Return the following from the records below: each line, word for word, starting with the line that contains "## Presentazione della Grammatica in Esame" and going on through the line that contains "- z può essere", with nothing outside that range.

****

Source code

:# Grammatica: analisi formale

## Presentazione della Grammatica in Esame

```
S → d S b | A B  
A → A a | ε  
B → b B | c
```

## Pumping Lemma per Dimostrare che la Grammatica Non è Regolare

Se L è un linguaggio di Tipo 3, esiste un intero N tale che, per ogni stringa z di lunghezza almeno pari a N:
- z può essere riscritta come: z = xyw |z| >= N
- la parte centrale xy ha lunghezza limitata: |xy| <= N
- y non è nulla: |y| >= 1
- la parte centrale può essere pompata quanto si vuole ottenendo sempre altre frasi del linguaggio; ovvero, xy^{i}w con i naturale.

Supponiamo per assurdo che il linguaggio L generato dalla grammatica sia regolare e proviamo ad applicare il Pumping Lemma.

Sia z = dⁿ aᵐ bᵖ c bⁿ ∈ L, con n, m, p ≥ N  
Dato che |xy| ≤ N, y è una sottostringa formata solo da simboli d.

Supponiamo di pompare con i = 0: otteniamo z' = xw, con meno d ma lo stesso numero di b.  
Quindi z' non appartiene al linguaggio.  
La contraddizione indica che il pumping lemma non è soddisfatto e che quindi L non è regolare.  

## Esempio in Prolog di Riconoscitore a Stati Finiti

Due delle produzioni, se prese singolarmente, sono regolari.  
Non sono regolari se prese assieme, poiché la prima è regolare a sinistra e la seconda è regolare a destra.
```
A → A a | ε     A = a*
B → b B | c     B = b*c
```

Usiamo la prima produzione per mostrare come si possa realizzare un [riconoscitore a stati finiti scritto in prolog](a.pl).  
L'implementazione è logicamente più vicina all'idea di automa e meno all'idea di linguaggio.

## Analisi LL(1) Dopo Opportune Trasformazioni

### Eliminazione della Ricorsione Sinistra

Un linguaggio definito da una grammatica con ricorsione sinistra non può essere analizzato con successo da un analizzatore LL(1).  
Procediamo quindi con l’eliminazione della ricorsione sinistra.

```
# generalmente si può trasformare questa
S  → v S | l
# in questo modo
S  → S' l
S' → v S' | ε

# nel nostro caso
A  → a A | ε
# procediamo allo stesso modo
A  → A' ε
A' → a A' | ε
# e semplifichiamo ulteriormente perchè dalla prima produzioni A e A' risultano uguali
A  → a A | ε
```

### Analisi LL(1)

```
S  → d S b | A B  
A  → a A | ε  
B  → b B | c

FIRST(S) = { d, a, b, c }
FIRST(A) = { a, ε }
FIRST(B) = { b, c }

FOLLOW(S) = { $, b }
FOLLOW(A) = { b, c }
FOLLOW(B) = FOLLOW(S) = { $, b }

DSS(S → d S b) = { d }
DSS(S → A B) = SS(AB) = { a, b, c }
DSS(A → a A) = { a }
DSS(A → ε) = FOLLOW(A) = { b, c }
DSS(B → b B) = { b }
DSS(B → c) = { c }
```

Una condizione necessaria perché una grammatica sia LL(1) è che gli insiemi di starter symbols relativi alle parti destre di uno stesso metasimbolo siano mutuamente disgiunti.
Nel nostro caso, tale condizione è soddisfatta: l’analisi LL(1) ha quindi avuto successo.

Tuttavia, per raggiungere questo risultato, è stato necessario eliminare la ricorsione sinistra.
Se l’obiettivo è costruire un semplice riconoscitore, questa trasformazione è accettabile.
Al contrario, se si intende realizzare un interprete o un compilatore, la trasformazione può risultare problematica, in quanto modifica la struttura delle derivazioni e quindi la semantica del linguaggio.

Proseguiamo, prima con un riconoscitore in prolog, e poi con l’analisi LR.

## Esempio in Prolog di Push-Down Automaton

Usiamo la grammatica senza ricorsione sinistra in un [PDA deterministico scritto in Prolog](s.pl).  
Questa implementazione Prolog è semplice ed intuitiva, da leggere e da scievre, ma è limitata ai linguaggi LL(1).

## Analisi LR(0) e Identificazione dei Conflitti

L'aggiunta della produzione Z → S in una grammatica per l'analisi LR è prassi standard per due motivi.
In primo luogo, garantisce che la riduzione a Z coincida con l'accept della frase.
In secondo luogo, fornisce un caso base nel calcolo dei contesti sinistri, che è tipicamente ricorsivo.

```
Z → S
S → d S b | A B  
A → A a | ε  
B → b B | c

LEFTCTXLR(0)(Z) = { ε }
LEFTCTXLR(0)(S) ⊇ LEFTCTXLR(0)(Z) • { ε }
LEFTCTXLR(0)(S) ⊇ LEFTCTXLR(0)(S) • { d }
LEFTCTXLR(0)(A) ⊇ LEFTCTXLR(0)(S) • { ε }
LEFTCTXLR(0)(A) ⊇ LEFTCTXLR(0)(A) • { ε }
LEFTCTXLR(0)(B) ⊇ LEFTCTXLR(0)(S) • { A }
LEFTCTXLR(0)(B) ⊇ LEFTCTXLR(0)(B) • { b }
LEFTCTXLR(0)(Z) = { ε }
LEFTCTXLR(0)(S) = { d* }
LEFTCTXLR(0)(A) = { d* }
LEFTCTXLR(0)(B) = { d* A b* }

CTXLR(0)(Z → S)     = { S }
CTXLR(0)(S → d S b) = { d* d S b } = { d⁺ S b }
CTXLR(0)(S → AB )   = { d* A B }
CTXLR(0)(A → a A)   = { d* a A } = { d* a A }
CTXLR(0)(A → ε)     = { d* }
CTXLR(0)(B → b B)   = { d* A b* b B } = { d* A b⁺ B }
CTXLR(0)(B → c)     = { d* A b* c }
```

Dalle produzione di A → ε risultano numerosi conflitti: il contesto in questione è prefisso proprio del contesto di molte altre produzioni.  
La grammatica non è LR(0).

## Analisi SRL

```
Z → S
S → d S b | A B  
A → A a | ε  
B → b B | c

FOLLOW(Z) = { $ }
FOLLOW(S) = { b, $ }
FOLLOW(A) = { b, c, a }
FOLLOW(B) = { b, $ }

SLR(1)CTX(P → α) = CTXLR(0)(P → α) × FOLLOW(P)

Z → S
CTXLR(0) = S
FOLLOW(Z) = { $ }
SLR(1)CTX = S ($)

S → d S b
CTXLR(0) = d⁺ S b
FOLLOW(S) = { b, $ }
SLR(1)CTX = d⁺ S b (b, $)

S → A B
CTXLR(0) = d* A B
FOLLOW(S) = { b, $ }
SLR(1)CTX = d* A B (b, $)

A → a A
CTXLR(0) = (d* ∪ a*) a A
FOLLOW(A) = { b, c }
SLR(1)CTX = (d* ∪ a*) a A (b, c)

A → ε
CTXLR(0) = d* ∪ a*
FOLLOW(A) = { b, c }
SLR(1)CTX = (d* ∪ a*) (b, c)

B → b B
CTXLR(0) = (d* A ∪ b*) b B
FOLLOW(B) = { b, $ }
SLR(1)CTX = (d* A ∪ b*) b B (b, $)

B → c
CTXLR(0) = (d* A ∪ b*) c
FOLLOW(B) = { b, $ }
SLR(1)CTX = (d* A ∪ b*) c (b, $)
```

****

§ **Problem solution**
## Presentazione della Grammatica in Esame

```
S → d S b | A B  
A → A a | ε  
B → b B | c
```

## Pumping Lemma per Dimostrare che la Grammatica Non è Regolare

Se L è un linguaggio di Tipo 3, esiste un intero N tale che, per ogni stringa z di lunghezza almeno pari a N:
- z può essere riscritta come: z = xyw |z| >= N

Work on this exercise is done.